Top of DATA TO PROCESS
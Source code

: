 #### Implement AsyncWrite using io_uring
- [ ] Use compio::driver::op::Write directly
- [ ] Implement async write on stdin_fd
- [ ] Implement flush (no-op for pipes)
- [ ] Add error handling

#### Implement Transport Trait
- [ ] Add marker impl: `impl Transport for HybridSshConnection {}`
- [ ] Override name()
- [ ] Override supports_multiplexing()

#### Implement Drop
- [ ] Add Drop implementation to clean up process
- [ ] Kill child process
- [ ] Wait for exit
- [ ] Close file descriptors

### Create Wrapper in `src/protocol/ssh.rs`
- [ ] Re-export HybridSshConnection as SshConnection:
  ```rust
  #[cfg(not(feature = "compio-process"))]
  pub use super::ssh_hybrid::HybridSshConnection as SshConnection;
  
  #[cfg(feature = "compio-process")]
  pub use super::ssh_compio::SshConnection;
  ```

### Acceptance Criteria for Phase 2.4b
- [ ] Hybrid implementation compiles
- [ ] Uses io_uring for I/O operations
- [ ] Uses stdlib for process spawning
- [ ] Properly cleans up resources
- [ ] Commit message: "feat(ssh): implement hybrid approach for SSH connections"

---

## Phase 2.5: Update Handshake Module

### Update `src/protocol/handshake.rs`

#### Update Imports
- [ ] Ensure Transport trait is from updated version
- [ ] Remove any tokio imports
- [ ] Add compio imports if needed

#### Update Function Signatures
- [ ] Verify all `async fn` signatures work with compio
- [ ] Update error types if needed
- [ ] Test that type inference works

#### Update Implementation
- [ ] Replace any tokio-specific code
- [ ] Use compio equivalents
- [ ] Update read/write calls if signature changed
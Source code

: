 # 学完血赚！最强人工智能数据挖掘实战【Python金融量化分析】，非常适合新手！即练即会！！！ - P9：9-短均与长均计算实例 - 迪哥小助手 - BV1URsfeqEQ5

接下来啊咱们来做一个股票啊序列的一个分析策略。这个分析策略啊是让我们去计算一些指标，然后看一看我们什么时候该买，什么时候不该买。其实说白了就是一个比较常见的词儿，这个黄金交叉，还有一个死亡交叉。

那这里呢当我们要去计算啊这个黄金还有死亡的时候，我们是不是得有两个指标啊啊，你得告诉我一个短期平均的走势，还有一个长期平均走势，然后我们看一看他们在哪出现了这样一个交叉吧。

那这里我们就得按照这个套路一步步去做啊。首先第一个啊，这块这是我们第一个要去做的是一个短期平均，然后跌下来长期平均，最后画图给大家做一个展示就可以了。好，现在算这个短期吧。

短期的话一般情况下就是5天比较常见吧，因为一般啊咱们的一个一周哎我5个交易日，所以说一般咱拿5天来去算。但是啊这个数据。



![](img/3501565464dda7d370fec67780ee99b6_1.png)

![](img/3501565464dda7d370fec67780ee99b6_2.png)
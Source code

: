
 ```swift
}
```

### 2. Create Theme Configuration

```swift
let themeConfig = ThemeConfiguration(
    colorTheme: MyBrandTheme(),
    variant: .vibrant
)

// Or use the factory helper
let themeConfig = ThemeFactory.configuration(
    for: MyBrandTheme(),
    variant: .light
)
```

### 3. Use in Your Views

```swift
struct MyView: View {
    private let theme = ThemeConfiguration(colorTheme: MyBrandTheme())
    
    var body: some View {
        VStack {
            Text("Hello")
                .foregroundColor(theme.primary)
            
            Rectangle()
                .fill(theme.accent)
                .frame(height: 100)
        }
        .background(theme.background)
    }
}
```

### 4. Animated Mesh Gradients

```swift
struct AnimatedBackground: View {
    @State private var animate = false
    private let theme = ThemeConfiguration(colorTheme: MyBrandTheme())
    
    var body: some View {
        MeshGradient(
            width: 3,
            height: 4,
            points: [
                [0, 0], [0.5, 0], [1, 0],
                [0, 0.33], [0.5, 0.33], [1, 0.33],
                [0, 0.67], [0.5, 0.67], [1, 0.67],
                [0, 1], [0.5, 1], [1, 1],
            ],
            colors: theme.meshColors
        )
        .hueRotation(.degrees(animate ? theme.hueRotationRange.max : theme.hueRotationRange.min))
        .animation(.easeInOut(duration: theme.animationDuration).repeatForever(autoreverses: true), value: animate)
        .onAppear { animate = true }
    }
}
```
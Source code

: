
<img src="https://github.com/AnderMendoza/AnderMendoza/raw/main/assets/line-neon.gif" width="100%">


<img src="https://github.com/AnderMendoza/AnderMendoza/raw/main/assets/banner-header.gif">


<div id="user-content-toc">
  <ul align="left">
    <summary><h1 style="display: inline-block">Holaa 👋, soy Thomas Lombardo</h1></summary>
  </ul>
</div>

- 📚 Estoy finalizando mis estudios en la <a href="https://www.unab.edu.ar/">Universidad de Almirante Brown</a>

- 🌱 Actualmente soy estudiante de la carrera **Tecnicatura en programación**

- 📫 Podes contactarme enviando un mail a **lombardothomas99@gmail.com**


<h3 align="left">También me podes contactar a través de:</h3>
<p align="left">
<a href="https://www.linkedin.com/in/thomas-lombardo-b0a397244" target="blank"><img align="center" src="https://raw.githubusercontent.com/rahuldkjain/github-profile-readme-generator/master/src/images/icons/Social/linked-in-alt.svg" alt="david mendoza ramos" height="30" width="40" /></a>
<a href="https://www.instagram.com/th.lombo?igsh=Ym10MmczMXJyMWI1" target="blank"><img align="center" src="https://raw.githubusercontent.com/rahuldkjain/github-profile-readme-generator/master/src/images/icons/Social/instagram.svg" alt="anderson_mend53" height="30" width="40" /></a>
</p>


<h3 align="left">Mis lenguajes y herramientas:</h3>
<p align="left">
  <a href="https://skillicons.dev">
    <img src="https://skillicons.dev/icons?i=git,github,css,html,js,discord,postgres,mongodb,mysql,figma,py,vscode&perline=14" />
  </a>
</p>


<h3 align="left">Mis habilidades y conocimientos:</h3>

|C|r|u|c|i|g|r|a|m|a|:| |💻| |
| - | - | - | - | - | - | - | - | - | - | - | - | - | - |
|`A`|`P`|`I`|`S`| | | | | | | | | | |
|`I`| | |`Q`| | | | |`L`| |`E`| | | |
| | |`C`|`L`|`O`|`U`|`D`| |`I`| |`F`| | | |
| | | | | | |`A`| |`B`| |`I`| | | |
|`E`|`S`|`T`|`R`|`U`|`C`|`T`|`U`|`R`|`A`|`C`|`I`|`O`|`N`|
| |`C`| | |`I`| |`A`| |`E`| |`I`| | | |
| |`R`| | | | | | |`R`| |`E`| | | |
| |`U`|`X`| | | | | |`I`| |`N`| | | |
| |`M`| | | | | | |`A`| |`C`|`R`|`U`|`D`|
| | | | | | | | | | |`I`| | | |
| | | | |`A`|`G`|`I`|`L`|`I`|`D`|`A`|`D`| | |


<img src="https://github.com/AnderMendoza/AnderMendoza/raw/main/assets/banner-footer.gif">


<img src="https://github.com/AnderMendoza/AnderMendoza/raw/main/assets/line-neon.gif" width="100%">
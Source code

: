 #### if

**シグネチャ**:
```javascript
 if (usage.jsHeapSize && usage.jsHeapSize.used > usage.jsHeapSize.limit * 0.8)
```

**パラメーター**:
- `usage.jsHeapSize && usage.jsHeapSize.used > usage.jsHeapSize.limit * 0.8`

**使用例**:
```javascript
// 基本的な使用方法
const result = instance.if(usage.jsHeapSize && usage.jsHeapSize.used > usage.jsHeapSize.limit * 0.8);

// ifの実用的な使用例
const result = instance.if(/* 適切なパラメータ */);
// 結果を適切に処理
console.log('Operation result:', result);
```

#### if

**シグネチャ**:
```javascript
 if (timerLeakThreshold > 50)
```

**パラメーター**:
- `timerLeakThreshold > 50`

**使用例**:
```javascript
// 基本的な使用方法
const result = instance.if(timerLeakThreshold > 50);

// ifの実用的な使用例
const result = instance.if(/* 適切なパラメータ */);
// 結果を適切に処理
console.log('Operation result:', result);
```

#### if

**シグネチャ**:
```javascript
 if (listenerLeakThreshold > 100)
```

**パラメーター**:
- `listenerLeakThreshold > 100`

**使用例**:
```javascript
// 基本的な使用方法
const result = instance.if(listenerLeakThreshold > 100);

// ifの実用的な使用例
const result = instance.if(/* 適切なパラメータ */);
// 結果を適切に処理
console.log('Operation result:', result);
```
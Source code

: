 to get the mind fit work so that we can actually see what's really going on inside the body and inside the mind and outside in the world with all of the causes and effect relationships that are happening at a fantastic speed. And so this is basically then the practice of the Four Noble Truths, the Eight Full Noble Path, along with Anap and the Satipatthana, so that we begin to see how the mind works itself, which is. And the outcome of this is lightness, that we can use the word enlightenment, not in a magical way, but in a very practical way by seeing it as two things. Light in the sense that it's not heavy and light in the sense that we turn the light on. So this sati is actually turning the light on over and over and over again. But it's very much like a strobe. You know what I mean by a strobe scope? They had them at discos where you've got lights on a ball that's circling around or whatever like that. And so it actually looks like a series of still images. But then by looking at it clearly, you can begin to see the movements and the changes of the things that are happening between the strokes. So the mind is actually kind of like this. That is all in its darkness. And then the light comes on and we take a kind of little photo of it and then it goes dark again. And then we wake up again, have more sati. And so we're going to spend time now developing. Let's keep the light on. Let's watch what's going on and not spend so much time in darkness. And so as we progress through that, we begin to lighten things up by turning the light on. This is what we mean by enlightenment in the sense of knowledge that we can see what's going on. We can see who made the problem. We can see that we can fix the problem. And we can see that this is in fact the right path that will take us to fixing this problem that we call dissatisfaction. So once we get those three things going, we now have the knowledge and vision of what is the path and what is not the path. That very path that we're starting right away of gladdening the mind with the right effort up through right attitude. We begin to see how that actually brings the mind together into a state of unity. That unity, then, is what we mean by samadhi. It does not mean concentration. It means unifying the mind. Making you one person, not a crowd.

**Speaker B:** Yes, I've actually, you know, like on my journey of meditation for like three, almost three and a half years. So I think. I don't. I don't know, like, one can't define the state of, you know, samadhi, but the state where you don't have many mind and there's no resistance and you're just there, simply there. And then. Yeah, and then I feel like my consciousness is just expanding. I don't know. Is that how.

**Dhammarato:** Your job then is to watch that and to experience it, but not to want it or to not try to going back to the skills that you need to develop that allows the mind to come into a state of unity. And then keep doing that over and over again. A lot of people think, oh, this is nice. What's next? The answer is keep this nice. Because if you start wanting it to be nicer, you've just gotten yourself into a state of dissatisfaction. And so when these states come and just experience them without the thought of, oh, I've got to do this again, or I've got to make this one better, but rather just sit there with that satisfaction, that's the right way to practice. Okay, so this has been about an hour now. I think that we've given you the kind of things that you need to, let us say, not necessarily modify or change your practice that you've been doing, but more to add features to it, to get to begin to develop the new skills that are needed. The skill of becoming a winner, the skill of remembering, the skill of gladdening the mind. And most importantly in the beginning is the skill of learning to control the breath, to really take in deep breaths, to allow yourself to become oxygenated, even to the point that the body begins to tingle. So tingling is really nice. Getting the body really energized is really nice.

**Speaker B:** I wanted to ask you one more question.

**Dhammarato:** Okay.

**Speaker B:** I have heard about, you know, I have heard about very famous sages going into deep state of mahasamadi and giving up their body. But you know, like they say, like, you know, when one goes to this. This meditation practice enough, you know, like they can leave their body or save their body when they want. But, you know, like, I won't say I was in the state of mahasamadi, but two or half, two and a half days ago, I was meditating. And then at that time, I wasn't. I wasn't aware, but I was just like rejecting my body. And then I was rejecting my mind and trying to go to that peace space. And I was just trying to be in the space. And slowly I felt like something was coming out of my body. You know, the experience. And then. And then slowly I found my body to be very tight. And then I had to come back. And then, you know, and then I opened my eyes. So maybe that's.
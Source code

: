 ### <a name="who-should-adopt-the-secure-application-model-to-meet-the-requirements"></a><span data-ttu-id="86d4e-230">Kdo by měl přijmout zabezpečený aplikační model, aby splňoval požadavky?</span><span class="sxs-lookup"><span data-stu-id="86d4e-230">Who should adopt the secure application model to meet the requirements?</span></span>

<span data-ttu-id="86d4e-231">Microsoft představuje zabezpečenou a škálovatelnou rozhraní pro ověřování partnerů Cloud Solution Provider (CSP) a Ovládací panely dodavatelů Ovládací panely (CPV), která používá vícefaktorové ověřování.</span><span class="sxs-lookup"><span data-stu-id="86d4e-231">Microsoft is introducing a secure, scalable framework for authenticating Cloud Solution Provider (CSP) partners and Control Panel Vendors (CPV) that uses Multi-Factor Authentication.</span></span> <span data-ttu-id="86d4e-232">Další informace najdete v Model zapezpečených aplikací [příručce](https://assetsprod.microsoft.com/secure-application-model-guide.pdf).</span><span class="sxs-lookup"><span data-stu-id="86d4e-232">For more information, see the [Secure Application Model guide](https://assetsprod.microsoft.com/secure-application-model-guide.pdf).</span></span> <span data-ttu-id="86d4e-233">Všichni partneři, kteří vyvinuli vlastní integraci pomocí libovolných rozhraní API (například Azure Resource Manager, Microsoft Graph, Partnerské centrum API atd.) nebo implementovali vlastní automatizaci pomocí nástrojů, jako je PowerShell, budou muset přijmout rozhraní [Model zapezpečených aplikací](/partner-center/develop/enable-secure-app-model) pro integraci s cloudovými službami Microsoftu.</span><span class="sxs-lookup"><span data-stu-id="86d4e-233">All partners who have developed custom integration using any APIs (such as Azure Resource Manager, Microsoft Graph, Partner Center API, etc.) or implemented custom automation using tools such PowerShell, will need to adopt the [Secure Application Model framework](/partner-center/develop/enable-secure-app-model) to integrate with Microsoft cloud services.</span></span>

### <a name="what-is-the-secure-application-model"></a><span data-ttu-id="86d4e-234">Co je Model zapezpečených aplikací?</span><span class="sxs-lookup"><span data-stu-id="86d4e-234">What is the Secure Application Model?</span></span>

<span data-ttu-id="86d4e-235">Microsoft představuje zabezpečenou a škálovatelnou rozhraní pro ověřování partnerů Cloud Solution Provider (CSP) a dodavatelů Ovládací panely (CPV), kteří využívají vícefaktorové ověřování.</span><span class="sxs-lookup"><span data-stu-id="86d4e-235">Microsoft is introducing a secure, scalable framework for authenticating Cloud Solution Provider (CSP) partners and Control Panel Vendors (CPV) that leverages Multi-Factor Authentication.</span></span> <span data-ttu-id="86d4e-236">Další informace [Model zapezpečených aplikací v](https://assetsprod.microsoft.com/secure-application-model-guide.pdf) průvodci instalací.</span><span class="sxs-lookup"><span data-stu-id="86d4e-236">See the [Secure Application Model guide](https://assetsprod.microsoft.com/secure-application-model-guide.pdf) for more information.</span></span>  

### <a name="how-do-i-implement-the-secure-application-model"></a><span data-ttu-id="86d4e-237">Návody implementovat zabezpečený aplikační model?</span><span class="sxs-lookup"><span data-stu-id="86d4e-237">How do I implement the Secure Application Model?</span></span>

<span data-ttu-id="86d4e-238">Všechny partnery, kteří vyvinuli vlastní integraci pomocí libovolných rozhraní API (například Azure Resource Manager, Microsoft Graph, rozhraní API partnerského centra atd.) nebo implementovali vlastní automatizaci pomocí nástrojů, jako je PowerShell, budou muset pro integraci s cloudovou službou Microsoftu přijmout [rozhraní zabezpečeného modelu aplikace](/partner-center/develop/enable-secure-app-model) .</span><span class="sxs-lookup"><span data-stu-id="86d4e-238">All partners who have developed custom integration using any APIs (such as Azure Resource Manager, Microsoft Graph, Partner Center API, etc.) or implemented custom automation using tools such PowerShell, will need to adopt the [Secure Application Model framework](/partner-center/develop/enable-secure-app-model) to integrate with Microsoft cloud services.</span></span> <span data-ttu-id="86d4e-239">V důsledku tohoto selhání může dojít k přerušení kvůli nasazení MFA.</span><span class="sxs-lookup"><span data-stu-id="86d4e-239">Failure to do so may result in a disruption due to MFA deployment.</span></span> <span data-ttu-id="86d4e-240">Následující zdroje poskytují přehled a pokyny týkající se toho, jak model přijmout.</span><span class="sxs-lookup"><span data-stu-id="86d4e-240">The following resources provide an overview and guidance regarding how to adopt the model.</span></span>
Bottom of DATA TO PROCESS
**YOUR INSTRUCTIONS**
Would you tally the lines above that include "listenerLeakThreshold" and reply with only the total?

**REPLY TO THE EXERCISE**
3